• [Exercise description]:
Print every record exactly, but leave out the pictures.

• [Record extracts]:
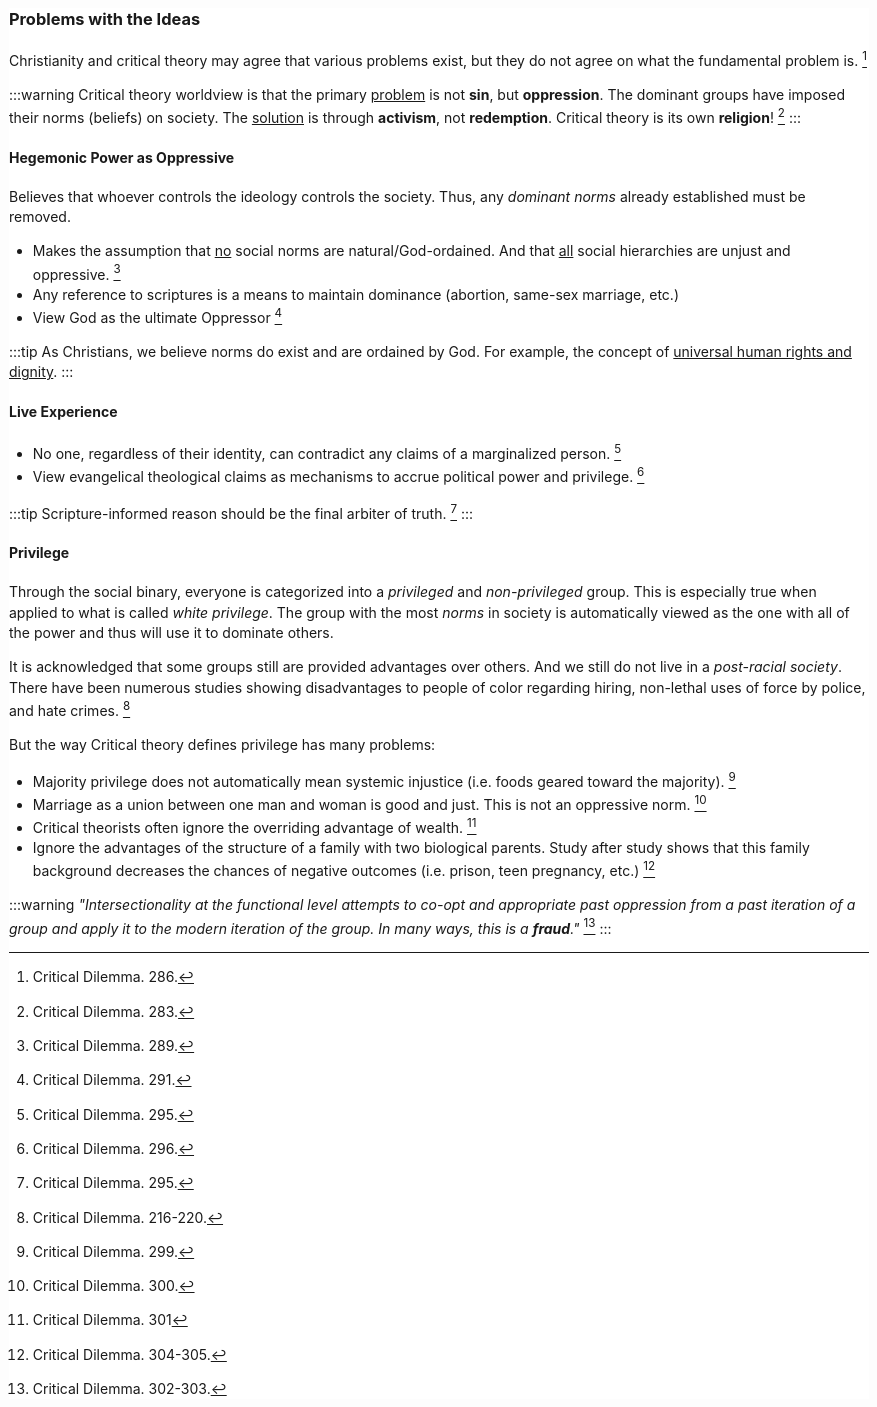 ### Problems with the Ideas
Christianity and critical theory may agree that various problems exist, but they do not agree on what the fundamental problem is. [^14]

:::warning
Critical theory worldview is that the primary <u>problem</u> is not **sin**, but **oppression**. The dominant groups have imposed their norms (beliefs) on society. The <u>solution</u> is through **activism**, not **redemption**. Critical theory is its own **religion**! [^15]
:::

#### Hegemonic Power as Oppressive
Believes that whoever controls the ideology controls the society. Thus, any *dominant norms* already established must be removed.

 - Makes the assumption that <u>no</u> social norms are natural/God-ordained. And that <u>all</u> social hierarchies are unjust and oppressive. [^16]
 - Any reference to scriptures is a means to maintain dominance (abortion, same-sex marriage, etc.)
 - View God as the ultimate Oppressor [^17]

:::tip
As Christians, we believe norms do exist and are ordained by God. For example, the concept of <u>universal human rights and dignity</u>.
:::

#### Live Experience

- No one, regardless of their identity, can contradict any claims of a marginalized person. [^18]
- View evangelical theological claims as mechanisms to accrue political power and privilege. [^19]

:::tip
Scripture-informed reason should be the final arbiter of truth. [^18]
:::

#### Privilege
Through the social binary, everyone is categorized into a *privileged* and *non-privileged* group. This is especially true when applied to what is called *white privilege*. The group with the most *norms* in society is automatically viewed as the one with all of the power and thus will use it to dominate others.

It is acknowledged that some groups still are provided advantages over others. And we still do not live in a *post-racial society*. There have been numerous studies showing disadvantages to people of color regarding hiring, non-lethal uses of force by police, and hate crimes. [^20]

But the way Critical theory defines privilege has many problems:

- Majority privilege does not automatically mean systemic injustice (i.e. foods geared toward the majority). [^21]
- Marriage as a union between one man and woman is good and just. This is not an oppressive norm. [^22]
- Critical theorists often ignore the overriding advantage of wealth. [^23]
- Ignore the advantages of the structure of a family with two biological parents. Study after study shows that this family background decreases the chances of negative outcomes (i.e. prison, teen pregnancy, etc.) [^24]

:::warning
*"Intersectionality at the functional level attempts to co-opt and appropriate past oppression from a past iteration of a group and apply it to the modern iteration of the group. In many ways, this is a **fraud**."* [^25]
:::


[^32]: Critical Dilemma. 377.
[^33]: Critical Dilemma. 376.
[^34]: Critical Dilemma. 384.
[^35]: Critical Dilemma. 398.
[^36]: Critical Dilemma. 404.
[^37]: Critical Dilemma. 410.
[^38]: Critical Dilemma. 414.
[^39]: Critical Dilemma. 416.
[^40]: Critical Dilemma. 419.
[^41]: Critical Dilemma. 421.
[^42]: Critical Dilemma. 424.
[^43]: Critical Dilemma. 425.
[^44]: Critical Dilemma. 428.
[^45]: Critical Dilemma. 438-439.
[^46]: Critical Dilemma. 441.
[^47]: Critical Dilemma. 446.
[^48]: Critical Dilemma. 479.
[^1]: Neil Shenvi and Pat Sawyer. Critical Dilemma. The Rise of Critical Theories and Social Justice Ideology - Implications for the Church and Society. (Eugene, Oregon.: Harvest House Publishers, 2023), 16.
[^2]: Critical Dilemma. 27-28.
[^3]: Critical Dilemma. 64-69.
[^4]: Critical Dilemma. 73.
[^5]: Critical Dilemma. 92.
[^6]: Critical Dilemma. 144.
[^7]: Critical Dilemma. 154-169.
[^8]: Critical Dilemma. 45-46, 55.
[^9]: Critical Dilemma. 182.
[^10]: Critical Dilemma. 183, 186
[^11]: Critical Dilemma. 175-177.
[^12]: Critical Dilemma. 213-242.
[^13]: Critical Dilemma. 210-211.
[^14]: Critical Dilemma. 286.
[^15]: Critical Dilemma. 283.
[^16]: Critical Dilemma. 289.
[^17]: Critical Dilemma. 291.
[^18]: Critical Dilemma. 295.
[^19]: Critical Dilemma. 296.
[^20]: Critical Dilemma. 216-220.
[^21]: Critical Dilemma. 299.
[^22]: Critical Dilemma. 300.
[^23]: Critical Dilemma. 301
[^24]: Critical Dilemma. 304-305.
[^25]: Critical Dilemma. 302-303.
[^26]: Critical Dilemma. 307.
[^27]: Critical Dilemma. 323.
[^28]: Critical Dilemma. 326.
[^29]: Critical Dilemma. 327-328.
[^30]: Critical Dilemma. 330.
[^31]: Critical Dilemma. 374, 373.
[^100]: Carl Trueman. The Rise and Triumph of the Modern Self: Cultural Amnesia, Expressive Individualism, and the Road to Sexual Revolution. (Wheaton, Illinois.: Crossway, 2020), 1.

• [Solution to this exercise]:
 ### Problems with the Ideas
Christianity and critical theory may agree that various problems exist, but they do not agree on what the fundamental problem is. [^14]

:::warning
Critical theory worldview is that the primary <u>problem</u> is not **sin**, but **oppression**. The dominant groups have imposed their norms (beliefs) on society. The <u>solution</u> is through **activism**, not **redemption**. Critical theory is its own **religion**! [^15]
:::

#### Hegemonic Power as Oppressive
Believes that whoever controls the ideology controls the society. Thus, any *dominant norms* already established must be removed.

 - Makes the assumption that <u>no</u> social norms are natural/God-ordained. And that <u>all</u> social hierarchies are unjust and oppressive. [^16]
 - Any reference to scriptures is a means to maintain dominance (abortion, same-sex marriage, etc.)
 - View God as the ultimate Oppressor [^17]

:::tip
As Christians, we believe norms do exist and are ordained by God. For example, the concept of <u>universal human rights and dignity</u>.
:::

#### Live Experience

- No one, regardless of their identity, can contradict any claims of a marginalized person. [^18]
- View evangelical theological claims as mechanisms to accrue political power and privilege. [^19]

:::tip
Scripture-informed reason should be the final arbiter of truth. [^18]
:::

#### Privilege
Through the social binary, everyone is categorized into a *privileged* and *non-privileged* group. This is especially true when applied to what is called *white privilege*. The group with the most *norms* in society is automatically viewed as the one with all of the power and thus will use it to dominate others.

It is acknowledged that some groups still are provided advantages over others. And we still do not live in a *post-racial society*. There have been numerous studies showing disadvantages to people of color regarding hiring, non-lethal uses of force by police, and hate crimes. [^20]

But the way Critical theory defines privilege has many problems:

- Majority privilege does not automatically mean systemic injustice (i.e. foods geared toward the majority). [^21]
- Marriage as a union between one man and woman is good and just. This is not an oppressive norm. [^22]
- Critical theorists often ignore the overriding advantage of wealth. [^23]
- Ignore the advantages of the structure of a family with two biological parents. Study after study shows that this family background decreases the chances of negative outcomes (i.e. prison, teen pregnancy, etc.) [^24]

:::warning
*"Intersectionality at the functional level attempts to co-opt and appropriate past oppression from a past iteration of a group and apply it to the modern iteration of the group. In many ways, this is a **fraud**."* [^25]
:::


[^32]: Critical Dilemma. 377.
[^33]: Critical Dilemma. 376.
[^34]: Critical Dilemma. 384.
[^35]: Critical Dilemma. 398.
[^36]: Critical Dilemma. 404.
[^37]: Critical Dilemma. 410.
[^38]: Critical Dilemma. 414.
[^39]: Critical Dilemma. 416.
[^40]: Critical Dilemma. 419.
[^41]: Critical Dilemma. 421.
[^42]: Critical Dilemma. 424.
[^43]: Critical Dilemma. 425.
[^44]: Critical Dilemma. 428.
[^45]: Critical Dilemma. 438-439.
[^46]: Critical Dilemma. 441.
[^47]: Critical Dilemma. 446.
[^48]: Critical Dilemma. 479.
[^1]: Neil Shenvi and Pat Sawyer. Critical Dilemma. The Rise of Critical Theories and Social Justice Ideology - Implications for the Church and Society. (Eugene, Oregon.: Harvest House Publishers, 2023), 16.
[^2]: Critical Dilemma. 27-28.
[^3]: Critical Dilemma. 64-69.
[^4]: Critical Dilemma. 73.
[^5]: Critical Dilemma. 92.
[^6]: Critical Dilemma. 144.
[^7]: Critical Dilemma. 154-169.
[^8]: Critical Dilemma. 45-46, 55.
[^9]: Critical Dilemma. 182.
[^10]: Critical Dilemma. 183, 186
[^11]: Critical Dilemma. 175-177.
[^12]: Critical Dilemma. 213-242.
[^13]: Critical Dilemma. 210-211.
[^14]: Critical Dilemma. 286.
[^15]: Critical Dilemma. 283.
[^16]: Critical Dilemma. 289.
[^17]: Critical Dilemma. 291.
[^18]: Critical Dilemma. 295.
[^19]: Critical Dilemma. 296.
[^20]: Critical Dilemma. 216-220.
[^21]: Critical Dilemma. 299.
[^22]: Critical Dilemma. 300.
[^23]: Critical Dilemma. 301
[^24]: Critical Dilemma. 304-305.
[^25]: Critical Dilemma. 302-303.
[^26]: Critical Dilemma. 307.
[^27]: Critical Dilemma. 323.
[^28]: Critical Dilemma. 326.
[^29]: Critical Dilemma. 327-328.
[^30]: Critical Dilemma. 330.
[^31]: Critical Dilemma. 374, 373.
[^100]: Carl Trueman. The Rise and Triumph of the Modern Self: Cultural Amnesia, Expressive Individualism, and the Road to Sexual Revolution. (Wheaton, Illinois.: Crossway, 2020), 1.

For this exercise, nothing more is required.